__Problem to solve__.
Nothing outside the stretch is wanted. Repeat exactly the lines of the listing below from the one that contains "Infini-attention在训练后" through the one that contains "其中一位作者（Manaal Faruqu", both ends included.

__Provided data__.
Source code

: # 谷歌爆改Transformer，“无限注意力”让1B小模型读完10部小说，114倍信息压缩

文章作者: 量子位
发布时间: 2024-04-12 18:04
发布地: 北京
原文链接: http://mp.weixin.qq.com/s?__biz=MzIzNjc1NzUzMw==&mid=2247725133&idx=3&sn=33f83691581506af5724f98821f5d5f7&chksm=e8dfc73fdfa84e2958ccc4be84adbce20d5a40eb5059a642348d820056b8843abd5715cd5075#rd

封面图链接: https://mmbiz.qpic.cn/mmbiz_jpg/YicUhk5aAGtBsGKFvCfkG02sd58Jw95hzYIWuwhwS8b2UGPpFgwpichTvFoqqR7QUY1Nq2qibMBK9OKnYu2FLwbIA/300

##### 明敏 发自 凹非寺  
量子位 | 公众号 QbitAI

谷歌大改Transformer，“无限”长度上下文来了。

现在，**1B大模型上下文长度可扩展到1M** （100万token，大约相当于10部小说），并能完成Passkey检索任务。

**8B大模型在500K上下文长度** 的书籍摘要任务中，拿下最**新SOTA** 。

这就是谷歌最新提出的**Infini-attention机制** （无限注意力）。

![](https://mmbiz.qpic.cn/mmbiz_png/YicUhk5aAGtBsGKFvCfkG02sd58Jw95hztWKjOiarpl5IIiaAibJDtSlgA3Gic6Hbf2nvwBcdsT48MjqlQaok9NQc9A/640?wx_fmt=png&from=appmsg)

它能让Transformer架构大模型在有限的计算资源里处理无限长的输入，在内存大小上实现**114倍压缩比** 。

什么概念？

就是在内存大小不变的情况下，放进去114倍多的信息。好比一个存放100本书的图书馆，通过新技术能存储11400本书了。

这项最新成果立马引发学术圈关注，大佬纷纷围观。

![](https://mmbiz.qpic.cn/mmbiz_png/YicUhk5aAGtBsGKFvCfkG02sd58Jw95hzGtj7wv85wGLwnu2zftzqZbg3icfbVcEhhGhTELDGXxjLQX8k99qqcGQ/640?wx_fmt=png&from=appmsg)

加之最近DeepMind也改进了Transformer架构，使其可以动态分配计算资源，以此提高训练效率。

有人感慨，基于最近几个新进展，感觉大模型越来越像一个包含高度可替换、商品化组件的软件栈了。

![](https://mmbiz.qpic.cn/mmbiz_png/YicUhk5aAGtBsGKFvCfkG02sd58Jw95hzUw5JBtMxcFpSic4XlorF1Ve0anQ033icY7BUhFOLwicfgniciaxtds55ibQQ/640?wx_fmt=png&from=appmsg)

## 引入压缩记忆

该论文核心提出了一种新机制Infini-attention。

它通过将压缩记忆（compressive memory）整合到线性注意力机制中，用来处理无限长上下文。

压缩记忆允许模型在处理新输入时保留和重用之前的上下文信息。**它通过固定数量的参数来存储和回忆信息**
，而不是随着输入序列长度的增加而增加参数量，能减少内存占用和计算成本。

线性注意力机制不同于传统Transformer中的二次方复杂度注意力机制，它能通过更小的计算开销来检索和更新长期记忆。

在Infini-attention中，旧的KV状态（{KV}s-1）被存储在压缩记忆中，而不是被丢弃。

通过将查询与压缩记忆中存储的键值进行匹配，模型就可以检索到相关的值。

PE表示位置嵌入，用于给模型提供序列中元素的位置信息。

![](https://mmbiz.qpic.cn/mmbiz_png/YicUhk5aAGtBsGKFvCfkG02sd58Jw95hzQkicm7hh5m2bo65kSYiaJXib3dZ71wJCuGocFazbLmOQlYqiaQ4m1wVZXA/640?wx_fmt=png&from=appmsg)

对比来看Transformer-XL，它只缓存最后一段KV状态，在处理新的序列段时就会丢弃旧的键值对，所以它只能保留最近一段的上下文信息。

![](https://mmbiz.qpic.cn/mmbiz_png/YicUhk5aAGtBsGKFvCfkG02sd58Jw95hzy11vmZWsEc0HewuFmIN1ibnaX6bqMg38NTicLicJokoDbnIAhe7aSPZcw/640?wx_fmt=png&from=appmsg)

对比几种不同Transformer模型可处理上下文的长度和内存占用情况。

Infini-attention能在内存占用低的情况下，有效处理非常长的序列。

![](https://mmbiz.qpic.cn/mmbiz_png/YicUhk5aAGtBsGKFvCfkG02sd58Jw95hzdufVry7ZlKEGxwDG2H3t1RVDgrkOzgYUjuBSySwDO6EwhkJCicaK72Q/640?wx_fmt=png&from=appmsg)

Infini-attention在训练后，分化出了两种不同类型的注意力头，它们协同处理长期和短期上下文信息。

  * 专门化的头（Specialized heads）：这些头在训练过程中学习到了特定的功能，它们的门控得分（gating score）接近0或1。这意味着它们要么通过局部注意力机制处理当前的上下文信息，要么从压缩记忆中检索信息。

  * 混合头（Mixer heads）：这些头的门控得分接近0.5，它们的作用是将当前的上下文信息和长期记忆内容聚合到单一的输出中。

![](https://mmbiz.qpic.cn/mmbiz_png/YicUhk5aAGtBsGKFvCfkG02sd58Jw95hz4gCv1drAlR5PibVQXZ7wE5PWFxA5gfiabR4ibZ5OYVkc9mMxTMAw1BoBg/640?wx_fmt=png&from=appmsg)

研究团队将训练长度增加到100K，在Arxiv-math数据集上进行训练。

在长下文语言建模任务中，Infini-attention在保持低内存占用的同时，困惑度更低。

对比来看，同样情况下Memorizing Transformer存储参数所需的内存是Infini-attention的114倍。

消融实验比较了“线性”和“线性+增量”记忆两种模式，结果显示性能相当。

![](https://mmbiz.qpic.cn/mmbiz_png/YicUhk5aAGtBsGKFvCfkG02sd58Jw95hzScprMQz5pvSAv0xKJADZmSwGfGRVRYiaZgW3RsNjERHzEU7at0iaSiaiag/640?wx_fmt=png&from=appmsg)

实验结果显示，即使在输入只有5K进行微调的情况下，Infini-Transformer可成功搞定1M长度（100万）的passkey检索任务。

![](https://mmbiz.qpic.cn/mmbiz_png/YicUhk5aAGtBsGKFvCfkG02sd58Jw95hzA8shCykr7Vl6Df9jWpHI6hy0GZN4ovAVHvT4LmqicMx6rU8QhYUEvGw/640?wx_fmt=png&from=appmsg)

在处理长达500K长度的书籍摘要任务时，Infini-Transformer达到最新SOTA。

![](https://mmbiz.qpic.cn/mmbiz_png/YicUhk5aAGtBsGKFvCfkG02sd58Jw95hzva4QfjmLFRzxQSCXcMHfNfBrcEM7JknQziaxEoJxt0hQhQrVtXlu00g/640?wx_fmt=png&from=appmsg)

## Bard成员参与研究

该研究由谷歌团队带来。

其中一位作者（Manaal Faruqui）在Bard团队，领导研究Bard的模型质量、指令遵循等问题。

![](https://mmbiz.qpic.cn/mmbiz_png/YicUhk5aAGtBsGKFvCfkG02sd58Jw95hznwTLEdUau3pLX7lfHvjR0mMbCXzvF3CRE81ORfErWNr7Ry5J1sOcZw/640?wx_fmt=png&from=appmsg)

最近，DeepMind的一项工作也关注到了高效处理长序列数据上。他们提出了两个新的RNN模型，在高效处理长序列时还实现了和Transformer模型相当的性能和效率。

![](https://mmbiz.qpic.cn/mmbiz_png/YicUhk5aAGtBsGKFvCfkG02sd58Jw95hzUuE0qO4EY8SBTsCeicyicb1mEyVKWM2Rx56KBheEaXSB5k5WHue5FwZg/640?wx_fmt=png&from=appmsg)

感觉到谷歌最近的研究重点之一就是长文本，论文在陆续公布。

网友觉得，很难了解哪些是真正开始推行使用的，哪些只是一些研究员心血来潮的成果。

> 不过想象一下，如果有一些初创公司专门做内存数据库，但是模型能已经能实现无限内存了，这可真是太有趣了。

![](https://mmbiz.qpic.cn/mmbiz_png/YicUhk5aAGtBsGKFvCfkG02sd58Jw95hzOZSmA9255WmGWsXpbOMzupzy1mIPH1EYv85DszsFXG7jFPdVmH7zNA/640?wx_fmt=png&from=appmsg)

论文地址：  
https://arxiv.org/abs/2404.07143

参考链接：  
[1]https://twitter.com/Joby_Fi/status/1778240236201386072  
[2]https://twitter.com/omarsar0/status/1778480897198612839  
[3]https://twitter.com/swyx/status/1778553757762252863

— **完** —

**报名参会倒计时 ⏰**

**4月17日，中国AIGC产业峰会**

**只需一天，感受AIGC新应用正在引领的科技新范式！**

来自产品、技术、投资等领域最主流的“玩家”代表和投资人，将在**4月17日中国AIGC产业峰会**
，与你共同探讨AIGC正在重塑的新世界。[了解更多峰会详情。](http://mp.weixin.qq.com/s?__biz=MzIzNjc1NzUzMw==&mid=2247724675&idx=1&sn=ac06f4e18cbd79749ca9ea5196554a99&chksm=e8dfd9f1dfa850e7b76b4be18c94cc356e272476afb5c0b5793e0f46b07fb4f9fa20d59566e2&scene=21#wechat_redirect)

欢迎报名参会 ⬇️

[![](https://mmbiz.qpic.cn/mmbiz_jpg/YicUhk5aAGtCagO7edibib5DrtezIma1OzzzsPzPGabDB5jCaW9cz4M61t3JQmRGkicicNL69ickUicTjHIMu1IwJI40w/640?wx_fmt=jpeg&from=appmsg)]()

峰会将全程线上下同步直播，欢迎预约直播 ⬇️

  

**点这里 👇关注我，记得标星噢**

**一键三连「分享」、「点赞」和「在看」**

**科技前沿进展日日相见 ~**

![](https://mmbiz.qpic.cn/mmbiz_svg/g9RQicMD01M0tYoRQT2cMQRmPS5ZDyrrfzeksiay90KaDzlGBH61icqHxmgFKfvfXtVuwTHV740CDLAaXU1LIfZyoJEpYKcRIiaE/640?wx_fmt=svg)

...

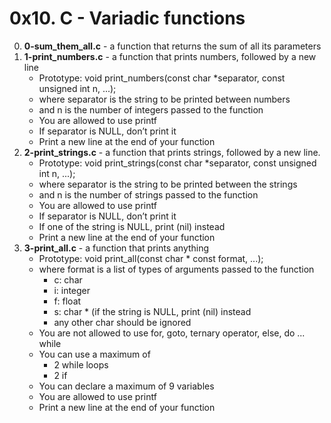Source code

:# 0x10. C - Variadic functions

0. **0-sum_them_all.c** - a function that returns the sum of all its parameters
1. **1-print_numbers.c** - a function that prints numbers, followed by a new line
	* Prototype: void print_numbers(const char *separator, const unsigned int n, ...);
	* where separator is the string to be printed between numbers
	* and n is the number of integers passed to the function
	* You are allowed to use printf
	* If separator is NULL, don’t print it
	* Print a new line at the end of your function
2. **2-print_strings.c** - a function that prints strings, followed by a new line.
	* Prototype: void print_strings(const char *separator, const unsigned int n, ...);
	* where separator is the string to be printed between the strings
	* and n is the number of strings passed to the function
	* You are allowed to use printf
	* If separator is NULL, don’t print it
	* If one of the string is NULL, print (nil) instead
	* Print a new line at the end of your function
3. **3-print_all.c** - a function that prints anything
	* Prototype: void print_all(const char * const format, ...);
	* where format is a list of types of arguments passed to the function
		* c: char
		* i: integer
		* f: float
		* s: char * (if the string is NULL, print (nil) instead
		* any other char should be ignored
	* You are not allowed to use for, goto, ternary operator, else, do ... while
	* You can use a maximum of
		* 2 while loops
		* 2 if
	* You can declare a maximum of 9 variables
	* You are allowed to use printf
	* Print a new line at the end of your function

---

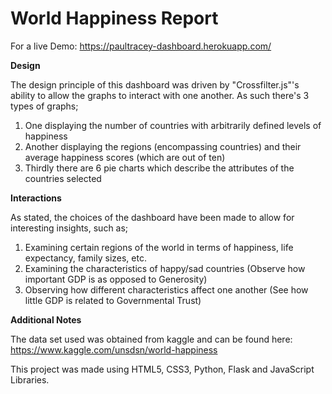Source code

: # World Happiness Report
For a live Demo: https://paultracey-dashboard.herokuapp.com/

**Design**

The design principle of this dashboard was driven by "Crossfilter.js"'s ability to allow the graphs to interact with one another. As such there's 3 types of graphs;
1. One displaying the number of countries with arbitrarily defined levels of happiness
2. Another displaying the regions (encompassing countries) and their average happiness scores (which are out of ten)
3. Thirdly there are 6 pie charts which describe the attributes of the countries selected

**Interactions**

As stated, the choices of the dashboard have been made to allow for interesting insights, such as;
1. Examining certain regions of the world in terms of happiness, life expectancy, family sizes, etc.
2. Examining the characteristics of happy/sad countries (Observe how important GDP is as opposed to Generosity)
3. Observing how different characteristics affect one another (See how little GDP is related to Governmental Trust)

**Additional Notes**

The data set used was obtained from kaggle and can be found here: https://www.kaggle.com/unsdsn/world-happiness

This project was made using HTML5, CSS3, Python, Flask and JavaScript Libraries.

__Answer for this exercise__.
Infini-attention在训练后，分化出了两种不同类型的注意力头，它们协同处理长期和短期上下文信息。

  * 专门化的头（Specialized heads）：这些头在训练过程中学习到了特定的功能，它们的门控得分（gating score）接近0或1。这意味着它们要么通过局部注意力机制处理当前的上下文信息，要么从压缩记忆中检索信息。

  * 混合头（Mixer heads）：这些头的门控得分接近0.5，它们的作用是将当前的上下文信息和长期记忆内容聚合到单一的输出中。

![](https://mmbiz.qpic.cn/mmbiz_png/YicUhk5aAGtBsGKFvCfkG02sd58Jw95hz4gCv1drAlR5PibVQXZ7wE5PWFxA5gfiabR4ibZ5OYVkc9mMxTMAw1BoBg/640?wx_fmt=png&from=appmsg)

研究团队将训练长度增加到100K，在Arxiv-math数据集上进行训练。

在长下文语言建模任务中，Infini-attention在保持低内存占用的同时，困惑度更低。

对比来看，同样情况下Memorizing Transformer存储参数所需的内存是Infini-attention的114倍。

消融实验比较了“线性”和“线性+增量”记忆两种模式，结果显示性能相当。

![](https://mmbiz.qpic.cn/mmbiz_png/YicUhk5aAGtBsGKFvCfkG02sd58Jw95hzScprMQz5pvSAv0xKJADZmSwGfGRVRYiaZgW3RsNjERHzEU7at0iaSiaiag/640?wx_fmt=png&from=appmsg)

实验结果显示，即使在输入只有5K进行微调的情况下，Infini-Transformer可成功搞定1M长度（100万）的passkey检索任务。

![](https://mmbiz.qpic.cn/mmbiz_png/YicUhk5aAGtBsGKFvCfkG02sd58Jw95hzA8shCykr7Vl6Df9jWpHI6hy0GZN4ovAVHvT4LmqicMx6rU8QhYUEvGw/640?wx_fmt=png&from=appmsg)

在处理长达500K长度的书籍摘要任务时，Infini-Transformer达到最新SOTA。

![](https://mmbiz.qpic.cn/mmbiz_png/YicUhk5aAGtBsGKFvCfkG02sd58Jw95hzva4QfjmLFRzxQSCXcMHfNfBrcEM7JknQziaxEoJxt0hQhQrVtXlu00g/640?wx_fmt=png&from=appmsg)

## Bard成员参与研究

该研究由谷歌团队带来。

其中一位作者（Manaal Faruqui）在Bard团队，领导研究Bard的模型质量、指令遵循等问题。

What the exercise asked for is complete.